It's no secret that the winter weather has been extreme this year. But with warmer temperatures on the way, farmers are getting ready for their busy seasons.
Agriculture leaders say the large amounts of snow and record breaking low temperatures have impacted many different kinds of crops in both positive and negative ways.
Executive Director of Michigan Asparagus Advisory Board, John Bakker, says that in previous years asparagus farmers have worried that their crop would come too early and be damaged by the spring frost. He says that might not be the case this year.
With an anticipated late spring, asparagus is expected to hold off by about one week, and should be ready to harvest in mid May. The typical timeline for harvesting asparagus is around May 10. Farmers say it could happen anywhere between May17-24 this year.
Honor farmer, Harry Norconk says the delayed harvest could be a good thing because current supply coming in from Mexico has caused fresh asparagus prices to fall. Norconk says by the time their crop is ready, prices will hopefully rise in order to meet the high demand.
"The negative side of that is we can miss Mother's Day which is a big weekend for the restaurants which we sell to and then also our Empire Asparagus Festival comes on the 17th this year," said Norconk. "We didn't have asparagus last year, and I'd hate to miss it again this year."
MSU Extension Specialist, Nikki Rothwell says the heavy snow has benefited the apple and cherry trees by creating a blanket of insulation. She says snow also creates good moisture levels in the soil. One negative impact centers around the high snow line because animals like rabbits and mice have started to damage some of the trees.
Rothwell says a lot of fruit crops can be damaged by temperatures lower than negative 10 degrees Fahrenheit, and that grapes are among them. She says certain kinds of wine grape buds were damaged this year by the extreme cold.
"We've actually cut some buds here at the research station so some of our varieties that we grow really well like our rieslings and our chardonnays, they look pretty good," said Rothwell. "But some of our other varieties may be a little more susceptible to these cold temperatures. But I think that everyone should remember before they get really worried that we wont have any Michigan wine is that you only need 15-percent buds and you can still get a full crop. And then the other thing that is awesome about wine grapes is they have a secondary bud so if that primary gets killed off that secondary can produce a bud and we can still get fruit from that."

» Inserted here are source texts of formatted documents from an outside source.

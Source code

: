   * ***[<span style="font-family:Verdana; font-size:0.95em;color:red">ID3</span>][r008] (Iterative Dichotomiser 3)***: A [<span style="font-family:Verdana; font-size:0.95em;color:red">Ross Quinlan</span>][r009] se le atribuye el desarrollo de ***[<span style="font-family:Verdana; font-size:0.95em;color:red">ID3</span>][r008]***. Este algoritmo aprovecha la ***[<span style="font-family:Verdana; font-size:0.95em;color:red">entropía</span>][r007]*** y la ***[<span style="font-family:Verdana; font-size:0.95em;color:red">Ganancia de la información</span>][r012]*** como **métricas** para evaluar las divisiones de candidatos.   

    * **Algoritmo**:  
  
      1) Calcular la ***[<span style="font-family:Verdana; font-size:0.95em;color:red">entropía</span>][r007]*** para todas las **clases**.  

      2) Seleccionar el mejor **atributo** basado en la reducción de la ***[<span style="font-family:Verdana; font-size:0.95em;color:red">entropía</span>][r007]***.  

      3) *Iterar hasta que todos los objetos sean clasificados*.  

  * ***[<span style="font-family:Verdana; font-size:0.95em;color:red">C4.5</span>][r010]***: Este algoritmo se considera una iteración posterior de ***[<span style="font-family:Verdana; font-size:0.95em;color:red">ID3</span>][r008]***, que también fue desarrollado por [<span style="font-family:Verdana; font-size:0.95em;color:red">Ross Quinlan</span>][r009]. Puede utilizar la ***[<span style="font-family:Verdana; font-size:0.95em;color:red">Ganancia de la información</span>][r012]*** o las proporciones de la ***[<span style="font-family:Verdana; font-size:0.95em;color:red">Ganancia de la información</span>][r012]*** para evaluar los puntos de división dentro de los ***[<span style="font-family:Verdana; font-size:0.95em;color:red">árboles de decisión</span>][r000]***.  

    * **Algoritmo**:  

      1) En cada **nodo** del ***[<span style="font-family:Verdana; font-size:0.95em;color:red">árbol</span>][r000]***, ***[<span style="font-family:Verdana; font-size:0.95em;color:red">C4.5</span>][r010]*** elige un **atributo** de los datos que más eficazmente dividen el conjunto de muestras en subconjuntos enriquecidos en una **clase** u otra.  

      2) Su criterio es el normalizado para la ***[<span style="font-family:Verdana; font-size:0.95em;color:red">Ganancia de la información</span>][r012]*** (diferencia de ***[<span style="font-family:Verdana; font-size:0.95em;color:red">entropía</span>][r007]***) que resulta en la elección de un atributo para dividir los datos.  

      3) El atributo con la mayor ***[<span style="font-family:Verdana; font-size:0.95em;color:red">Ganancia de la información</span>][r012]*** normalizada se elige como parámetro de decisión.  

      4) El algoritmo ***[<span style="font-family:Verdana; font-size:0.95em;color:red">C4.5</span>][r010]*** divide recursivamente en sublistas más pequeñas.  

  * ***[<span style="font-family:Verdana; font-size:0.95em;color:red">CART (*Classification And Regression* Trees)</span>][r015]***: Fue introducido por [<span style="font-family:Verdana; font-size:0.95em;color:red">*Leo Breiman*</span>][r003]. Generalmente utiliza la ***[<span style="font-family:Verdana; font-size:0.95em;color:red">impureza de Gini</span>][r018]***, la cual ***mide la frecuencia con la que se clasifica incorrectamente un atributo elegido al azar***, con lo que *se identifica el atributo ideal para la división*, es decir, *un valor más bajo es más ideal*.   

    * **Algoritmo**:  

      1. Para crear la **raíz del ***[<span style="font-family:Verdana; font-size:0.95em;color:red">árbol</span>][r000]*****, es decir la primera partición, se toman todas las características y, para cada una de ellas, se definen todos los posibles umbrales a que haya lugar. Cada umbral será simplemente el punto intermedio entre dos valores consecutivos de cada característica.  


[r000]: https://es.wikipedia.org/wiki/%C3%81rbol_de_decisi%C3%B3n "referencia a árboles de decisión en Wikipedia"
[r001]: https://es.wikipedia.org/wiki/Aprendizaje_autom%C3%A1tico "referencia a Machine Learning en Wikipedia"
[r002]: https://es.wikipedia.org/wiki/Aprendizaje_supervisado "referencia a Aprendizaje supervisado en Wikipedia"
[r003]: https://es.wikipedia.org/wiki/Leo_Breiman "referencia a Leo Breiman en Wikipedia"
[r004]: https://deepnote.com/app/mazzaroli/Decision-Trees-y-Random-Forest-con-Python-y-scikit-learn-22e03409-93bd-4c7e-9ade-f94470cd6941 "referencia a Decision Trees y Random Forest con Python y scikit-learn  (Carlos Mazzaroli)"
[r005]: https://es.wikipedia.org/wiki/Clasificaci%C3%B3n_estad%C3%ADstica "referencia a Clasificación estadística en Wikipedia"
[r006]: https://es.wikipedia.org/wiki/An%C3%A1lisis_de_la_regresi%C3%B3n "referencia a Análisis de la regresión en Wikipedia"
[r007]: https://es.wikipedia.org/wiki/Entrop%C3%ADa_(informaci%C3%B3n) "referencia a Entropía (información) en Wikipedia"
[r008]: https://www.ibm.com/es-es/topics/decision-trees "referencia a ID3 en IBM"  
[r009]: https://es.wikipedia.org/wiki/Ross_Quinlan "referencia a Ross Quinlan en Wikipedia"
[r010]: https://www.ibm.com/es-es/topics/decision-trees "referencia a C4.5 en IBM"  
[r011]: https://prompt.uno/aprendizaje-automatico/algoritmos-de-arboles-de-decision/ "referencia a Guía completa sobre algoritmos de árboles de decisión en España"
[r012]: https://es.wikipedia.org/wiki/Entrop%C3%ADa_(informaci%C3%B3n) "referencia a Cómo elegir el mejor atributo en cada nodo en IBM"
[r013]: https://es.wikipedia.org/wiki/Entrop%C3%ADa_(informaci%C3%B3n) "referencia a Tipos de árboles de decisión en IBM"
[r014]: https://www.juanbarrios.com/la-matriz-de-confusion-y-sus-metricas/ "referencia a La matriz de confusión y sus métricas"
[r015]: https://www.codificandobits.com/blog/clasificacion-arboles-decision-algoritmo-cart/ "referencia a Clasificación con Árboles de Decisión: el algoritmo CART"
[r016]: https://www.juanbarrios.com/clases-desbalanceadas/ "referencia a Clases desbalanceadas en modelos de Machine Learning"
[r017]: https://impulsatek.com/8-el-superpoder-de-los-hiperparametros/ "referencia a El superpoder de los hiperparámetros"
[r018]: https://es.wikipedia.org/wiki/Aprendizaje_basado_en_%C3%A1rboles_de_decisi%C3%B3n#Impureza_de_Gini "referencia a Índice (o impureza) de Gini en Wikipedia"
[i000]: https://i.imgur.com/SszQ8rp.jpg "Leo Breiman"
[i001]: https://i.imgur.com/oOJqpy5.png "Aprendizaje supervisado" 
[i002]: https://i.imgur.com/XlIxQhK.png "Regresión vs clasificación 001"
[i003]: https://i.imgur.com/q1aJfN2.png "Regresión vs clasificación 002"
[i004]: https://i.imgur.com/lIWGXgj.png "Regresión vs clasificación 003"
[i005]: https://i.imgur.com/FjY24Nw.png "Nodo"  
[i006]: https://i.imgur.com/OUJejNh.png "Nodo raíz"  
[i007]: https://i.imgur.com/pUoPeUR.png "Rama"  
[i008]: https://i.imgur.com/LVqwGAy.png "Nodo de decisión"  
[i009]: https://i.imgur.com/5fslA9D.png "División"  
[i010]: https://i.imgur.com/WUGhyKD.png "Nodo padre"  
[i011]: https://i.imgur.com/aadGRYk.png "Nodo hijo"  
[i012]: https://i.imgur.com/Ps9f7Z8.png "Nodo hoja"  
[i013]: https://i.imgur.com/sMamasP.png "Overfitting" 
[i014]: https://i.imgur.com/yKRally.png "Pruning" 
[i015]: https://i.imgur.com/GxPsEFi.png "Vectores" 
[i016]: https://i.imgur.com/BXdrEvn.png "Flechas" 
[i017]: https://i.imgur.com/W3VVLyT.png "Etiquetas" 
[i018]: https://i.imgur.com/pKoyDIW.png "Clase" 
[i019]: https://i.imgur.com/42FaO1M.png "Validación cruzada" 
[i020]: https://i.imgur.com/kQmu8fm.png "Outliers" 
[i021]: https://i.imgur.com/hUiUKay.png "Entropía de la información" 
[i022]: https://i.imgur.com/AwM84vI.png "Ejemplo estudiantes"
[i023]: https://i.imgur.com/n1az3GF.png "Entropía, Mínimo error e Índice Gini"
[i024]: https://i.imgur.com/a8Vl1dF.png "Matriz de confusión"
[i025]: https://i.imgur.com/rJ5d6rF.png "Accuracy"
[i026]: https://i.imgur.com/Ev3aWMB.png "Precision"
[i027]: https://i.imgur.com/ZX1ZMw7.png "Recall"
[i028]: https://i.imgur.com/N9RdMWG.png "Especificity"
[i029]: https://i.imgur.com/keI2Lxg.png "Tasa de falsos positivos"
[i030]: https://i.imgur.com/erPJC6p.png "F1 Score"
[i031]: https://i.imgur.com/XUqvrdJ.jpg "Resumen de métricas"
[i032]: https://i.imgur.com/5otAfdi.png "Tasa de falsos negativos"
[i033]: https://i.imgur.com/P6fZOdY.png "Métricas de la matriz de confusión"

Corn crops on the other hand are a little less certain. MSU Extension Field Crops Senior Educator, Dan Rossman, says the timeline for when farmers will be able to start planting this year, depends on the weeks ahead. He says as of right now the ground is still frozen but that the gradual snow melt this year has eliminated major runoffs so far.
"In 2012 we had a very extreme early spring and we had planting starting in early April in some cases but that was a very unusual time and of course last year we were delayed because of a heavy rain and many people didn't get started until late May or even the end of June," said Rossman. "So every year is a different story and the story for this year is just beginning to unfold for the 20-14 growing season."